[theora-dev] What goes to Hardware ?

Sun Jul 2 15:10:00 PDT 2006

Hi people,

As I said before: I did the IDCT to run on the FPGA.

My friends from university did the Reconstruction routines running on the FPGA.
I'm helping with the LoopFilter, and it is almost there.

(all VHDL)

I did a small profiling of the libTheora running on a Altera Stratix II device:

The processor used was the NIOS II with 8Kb of data and instruction
cache, branch prediction and hardware divider. (this is the more
roubust NIOS II version).

I decoded some frames of a 320x240 theora stream.

Decoding all frames only in software (without the hardware modules)
I got 44 ms per frame.

>From this 44 ms:
    The IDCT takes 7 ms
    The Reconstruction routines takes 6 ms

As you know, the ReconRefFrames routine is the caller of the IDCT,
Reconstruction and LoopFilter.

The ReconRefFrames wastes 31 ms from the total 44 ms.
This is more than 66% of the decoding time.

If I run the libtheora without the software IDCT , and using the IDCT
hadware module,
I get 46 ms of decoding time per frame.

You can say that this makes no sense: Why with the help of a hardware
module the time can increase ?

The increase of time can be explained by two factors:

1) The overhead of data transfer on the bus is too expensive, this bus
is shared with normal memory access (by the processor) too.

2) I did a sequencial test: software sends data to IDCT, waits for
data be ready, and Read the data from IDCT.
Its bad, because I cut the hardware paralelism.
But this is just a small test, the final version will have a buffer to
receive and send to IDCT, without to have to stop the software.

So, you must consider about 2 ms of data-transfer overhead, and 7 ms
of IDCT processing time.
We could get 5 ms less if the IDCT hardware module run in parallel.

But the important thing to see from these numbers are:

Even if the hardware IDCT had no data transfer overhead,
we could get only 7 ms (15%) less of decoding time per frame.

But,
If we have all the ReconRefFrames routine on harware, we can have 31
ms (66%) less.
It will be very good.
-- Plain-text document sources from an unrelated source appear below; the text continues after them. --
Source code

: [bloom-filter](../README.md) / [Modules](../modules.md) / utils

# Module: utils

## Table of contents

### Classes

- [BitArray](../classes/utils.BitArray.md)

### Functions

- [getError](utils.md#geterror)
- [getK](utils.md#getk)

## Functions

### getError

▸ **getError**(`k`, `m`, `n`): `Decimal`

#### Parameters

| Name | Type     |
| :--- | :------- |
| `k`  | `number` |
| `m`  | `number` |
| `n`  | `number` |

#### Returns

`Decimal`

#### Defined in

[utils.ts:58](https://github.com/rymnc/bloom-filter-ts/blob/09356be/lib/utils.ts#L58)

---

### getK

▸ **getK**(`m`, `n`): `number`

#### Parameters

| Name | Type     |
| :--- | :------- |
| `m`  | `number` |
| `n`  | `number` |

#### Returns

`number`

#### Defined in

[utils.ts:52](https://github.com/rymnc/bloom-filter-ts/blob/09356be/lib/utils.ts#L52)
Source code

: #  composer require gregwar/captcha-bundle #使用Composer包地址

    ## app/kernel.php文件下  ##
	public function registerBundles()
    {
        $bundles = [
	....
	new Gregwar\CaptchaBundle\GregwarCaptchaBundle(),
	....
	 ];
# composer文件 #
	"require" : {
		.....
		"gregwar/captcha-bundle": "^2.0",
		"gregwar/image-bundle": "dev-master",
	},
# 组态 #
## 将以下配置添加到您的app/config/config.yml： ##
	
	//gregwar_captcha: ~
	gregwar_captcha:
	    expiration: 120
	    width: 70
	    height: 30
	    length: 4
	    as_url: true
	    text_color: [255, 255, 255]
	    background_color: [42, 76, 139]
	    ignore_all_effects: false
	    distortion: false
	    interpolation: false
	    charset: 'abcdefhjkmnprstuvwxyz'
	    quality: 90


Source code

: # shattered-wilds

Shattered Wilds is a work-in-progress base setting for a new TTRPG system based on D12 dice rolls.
Just 33% CPU-time of the algorithm will be
running on software.

And better:
If we have the ReconRefFrames on hardware, we can send the output of
the ReconRefFrames hardware module direct to the screen (without pass
through software).

So, this way, the libTheora software will just copy the data to the
hardware module, and the hardware output will be sent direct to a
screen buffer (another hardware module like a video board will present
the frame on a video monitor).

So, this way will need only the overhead of 1 transfer (just send),
and not 2 like the way I did in IDCT (send and receive).

To put all ReconRefFrames routine in hardware I will need at least 3
big buffers:

Current Frame
Last Frame
Golden Frame

On a 320x240 stream, it represent about 150 Kbyte of each buffer, so I
will need about 500 Kbytes of memory.

It is too much to use FPGA internal memory.
So I'm planning use a external SRAM of 500Kbytes.
SRAM data sheet: http://www.olimex.com/dev/pdf/71V416_DS_74666.pdf

Another alternative is to use a PC100 SDRAM of 16 Mb:
http://download.micron.com/pdf/datasheets/dram/sdram/128MbSDRAMx32.pdf
http://www.altera.com/literature/ds/ds_sdram_ctrl.pdf

My Altera Stratix Dev. Kit has this SRAM and SDRAM.
See:
http://www.altera.com/literature/manual/mnl_nios2_board_stratixII_2s60.pdf

Please,
comments and sugestions are wellcome.

Best Regards,
felipe

-- 
________________________________________
Felipe Portavales <portavales at gmail.com>
Undergraduate Student - IC-UNICAMP
Computer Systems Laboratory
http://www.lsc.ic.unicamp.br